** To do **
Starting at the line below holding "(urls.py) = /imp_man/dinamic_template/" and stopping at the line holding "HAPPY CODING!!", print every line exactly, both ends included, and leave the rest out.

[Stored data]
= Beginning of Section =

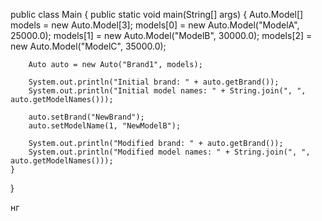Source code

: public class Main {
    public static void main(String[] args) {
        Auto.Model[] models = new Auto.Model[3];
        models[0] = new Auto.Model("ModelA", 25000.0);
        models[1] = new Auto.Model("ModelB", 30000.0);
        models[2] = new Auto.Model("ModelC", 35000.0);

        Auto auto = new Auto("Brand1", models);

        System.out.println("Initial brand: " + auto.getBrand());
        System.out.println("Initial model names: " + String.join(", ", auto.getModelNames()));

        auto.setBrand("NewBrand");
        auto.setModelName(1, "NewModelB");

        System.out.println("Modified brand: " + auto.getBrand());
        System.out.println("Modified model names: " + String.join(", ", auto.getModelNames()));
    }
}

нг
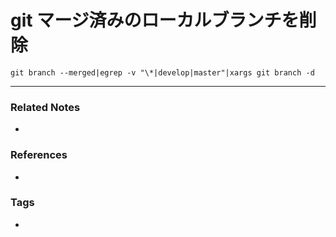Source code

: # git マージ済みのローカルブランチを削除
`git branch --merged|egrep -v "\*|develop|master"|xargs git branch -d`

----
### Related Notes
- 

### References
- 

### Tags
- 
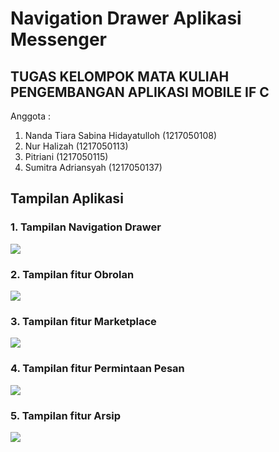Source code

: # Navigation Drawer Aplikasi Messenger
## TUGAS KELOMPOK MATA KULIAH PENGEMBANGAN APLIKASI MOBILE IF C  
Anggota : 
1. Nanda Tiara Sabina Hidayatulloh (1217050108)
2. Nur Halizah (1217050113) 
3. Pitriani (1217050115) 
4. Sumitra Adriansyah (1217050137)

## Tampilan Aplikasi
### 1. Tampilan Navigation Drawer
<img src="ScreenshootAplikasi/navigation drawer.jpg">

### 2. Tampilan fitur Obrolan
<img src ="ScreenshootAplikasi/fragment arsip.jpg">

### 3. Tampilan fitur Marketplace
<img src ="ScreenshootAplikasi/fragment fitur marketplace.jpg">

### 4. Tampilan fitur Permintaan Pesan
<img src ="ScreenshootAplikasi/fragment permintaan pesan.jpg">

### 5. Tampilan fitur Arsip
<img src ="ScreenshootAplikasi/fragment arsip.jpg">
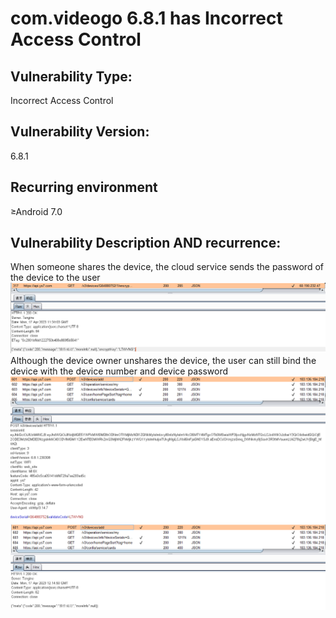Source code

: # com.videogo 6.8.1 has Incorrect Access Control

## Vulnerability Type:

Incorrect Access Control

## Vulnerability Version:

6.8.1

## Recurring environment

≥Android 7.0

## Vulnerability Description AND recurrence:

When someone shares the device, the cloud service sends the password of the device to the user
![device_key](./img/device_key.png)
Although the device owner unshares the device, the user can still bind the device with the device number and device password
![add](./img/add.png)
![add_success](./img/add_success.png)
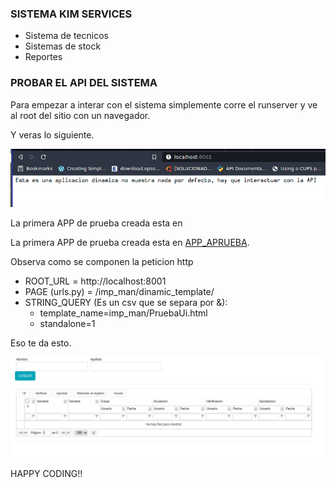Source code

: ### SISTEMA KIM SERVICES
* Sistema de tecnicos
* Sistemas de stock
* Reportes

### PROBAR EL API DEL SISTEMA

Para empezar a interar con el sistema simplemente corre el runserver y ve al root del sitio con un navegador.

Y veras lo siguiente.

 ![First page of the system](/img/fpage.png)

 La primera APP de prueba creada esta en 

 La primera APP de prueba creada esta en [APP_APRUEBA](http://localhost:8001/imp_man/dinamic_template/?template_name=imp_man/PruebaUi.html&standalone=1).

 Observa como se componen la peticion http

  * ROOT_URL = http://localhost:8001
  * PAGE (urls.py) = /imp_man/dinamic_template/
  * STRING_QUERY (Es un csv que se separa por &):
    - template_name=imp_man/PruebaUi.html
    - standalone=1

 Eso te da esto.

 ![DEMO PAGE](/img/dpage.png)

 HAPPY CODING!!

= End of Section =
= Beginning of Section =

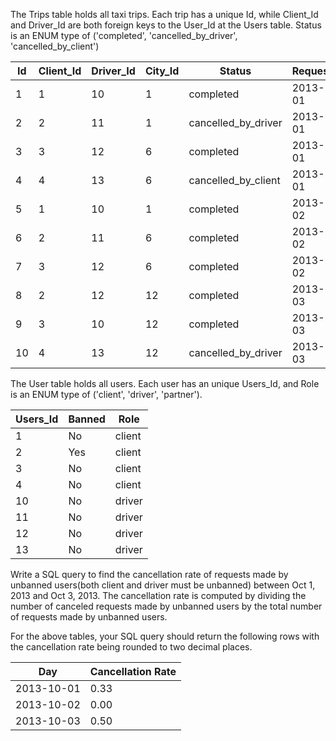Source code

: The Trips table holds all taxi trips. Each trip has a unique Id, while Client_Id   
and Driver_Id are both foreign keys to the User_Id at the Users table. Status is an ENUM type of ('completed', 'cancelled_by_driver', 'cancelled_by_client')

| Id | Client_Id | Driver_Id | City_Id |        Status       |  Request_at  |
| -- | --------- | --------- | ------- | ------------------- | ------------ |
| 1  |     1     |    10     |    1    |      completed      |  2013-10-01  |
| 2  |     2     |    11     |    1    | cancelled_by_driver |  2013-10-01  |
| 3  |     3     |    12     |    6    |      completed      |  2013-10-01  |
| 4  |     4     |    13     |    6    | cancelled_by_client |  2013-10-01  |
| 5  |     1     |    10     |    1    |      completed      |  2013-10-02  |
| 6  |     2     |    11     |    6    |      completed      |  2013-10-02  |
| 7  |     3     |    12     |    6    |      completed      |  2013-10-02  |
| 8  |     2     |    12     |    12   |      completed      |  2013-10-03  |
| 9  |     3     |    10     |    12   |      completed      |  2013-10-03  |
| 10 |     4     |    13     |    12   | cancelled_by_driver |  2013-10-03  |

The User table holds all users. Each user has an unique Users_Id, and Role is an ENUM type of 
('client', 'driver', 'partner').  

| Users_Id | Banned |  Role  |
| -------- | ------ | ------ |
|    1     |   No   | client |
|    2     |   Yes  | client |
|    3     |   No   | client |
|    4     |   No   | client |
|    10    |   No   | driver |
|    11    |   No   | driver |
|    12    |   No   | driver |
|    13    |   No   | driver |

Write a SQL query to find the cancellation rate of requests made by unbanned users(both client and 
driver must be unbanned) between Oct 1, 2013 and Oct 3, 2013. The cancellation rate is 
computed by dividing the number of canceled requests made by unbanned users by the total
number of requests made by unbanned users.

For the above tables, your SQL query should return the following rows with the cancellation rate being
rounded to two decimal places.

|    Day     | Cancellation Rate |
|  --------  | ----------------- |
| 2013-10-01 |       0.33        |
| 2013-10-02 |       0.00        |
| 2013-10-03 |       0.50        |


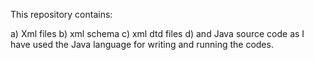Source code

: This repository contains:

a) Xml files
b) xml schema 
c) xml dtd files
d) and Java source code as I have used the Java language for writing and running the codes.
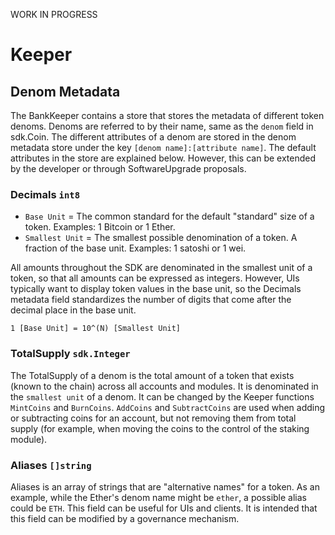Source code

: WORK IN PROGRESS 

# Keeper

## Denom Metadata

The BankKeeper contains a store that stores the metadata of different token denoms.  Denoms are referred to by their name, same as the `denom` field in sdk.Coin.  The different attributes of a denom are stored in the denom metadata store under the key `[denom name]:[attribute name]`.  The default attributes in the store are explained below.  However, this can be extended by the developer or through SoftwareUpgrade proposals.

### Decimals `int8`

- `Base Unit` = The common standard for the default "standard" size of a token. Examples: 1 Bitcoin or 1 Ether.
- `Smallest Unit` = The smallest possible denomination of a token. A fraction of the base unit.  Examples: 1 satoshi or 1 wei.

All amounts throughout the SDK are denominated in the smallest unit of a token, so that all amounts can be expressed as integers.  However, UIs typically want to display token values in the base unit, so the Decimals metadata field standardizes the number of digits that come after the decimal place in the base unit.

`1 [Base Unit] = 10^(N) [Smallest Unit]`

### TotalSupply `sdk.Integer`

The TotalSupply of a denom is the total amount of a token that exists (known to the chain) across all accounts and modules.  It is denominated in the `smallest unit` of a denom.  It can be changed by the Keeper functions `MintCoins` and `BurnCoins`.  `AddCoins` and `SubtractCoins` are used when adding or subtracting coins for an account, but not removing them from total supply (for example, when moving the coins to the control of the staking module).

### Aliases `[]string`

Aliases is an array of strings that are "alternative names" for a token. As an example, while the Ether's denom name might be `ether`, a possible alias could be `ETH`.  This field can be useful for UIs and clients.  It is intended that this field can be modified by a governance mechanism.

= End of Section =
= Beginning of Section =

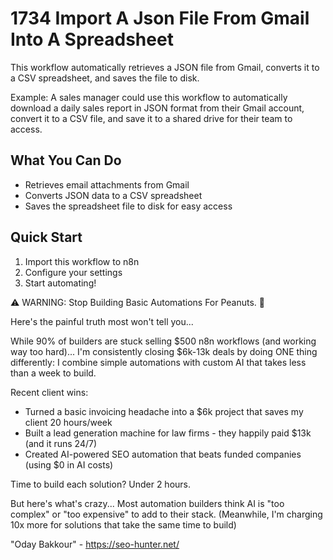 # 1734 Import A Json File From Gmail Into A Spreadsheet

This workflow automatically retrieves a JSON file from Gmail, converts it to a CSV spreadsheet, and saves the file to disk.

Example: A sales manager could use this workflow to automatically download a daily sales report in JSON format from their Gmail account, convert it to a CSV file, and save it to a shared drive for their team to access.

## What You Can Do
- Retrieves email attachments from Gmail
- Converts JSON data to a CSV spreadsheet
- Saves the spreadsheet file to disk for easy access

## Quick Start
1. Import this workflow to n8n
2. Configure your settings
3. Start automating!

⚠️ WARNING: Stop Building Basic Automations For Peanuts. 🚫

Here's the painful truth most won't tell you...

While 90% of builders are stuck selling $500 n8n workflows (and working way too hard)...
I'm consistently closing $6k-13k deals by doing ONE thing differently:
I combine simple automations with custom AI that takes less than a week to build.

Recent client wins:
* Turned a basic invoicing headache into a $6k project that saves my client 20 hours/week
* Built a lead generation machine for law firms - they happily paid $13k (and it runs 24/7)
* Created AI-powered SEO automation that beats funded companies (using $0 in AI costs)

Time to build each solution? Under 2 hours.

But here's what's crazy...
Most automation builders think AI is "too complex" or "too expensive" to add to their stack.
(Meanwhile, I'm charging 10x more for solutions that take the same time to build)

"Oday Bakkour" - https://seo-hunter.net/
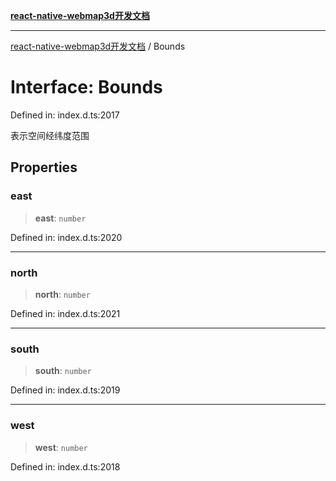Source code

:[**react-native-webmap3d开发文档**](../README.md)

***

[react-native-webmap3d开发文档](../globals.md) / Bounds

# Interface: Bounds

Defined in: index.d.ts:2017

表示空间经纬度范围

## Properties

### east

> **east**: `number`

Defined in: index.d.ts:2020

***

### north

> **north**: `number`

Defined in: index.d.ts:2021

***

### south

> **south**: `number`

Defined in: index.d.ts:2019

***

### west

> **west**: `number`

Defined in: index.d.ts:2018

= End of Section =

** Expected answer **
  * PAGE (urls.py) = /imp_man/dinamic_template/
  * STRING_QUERY (Es un csv que se separa por &):
    - template_name=imp_man/PruebaUi.html
    - standalone=1

 Eso te da esto.

 ![DEMO PAGE](/img/dpage.png)

 HAPPY CODING!!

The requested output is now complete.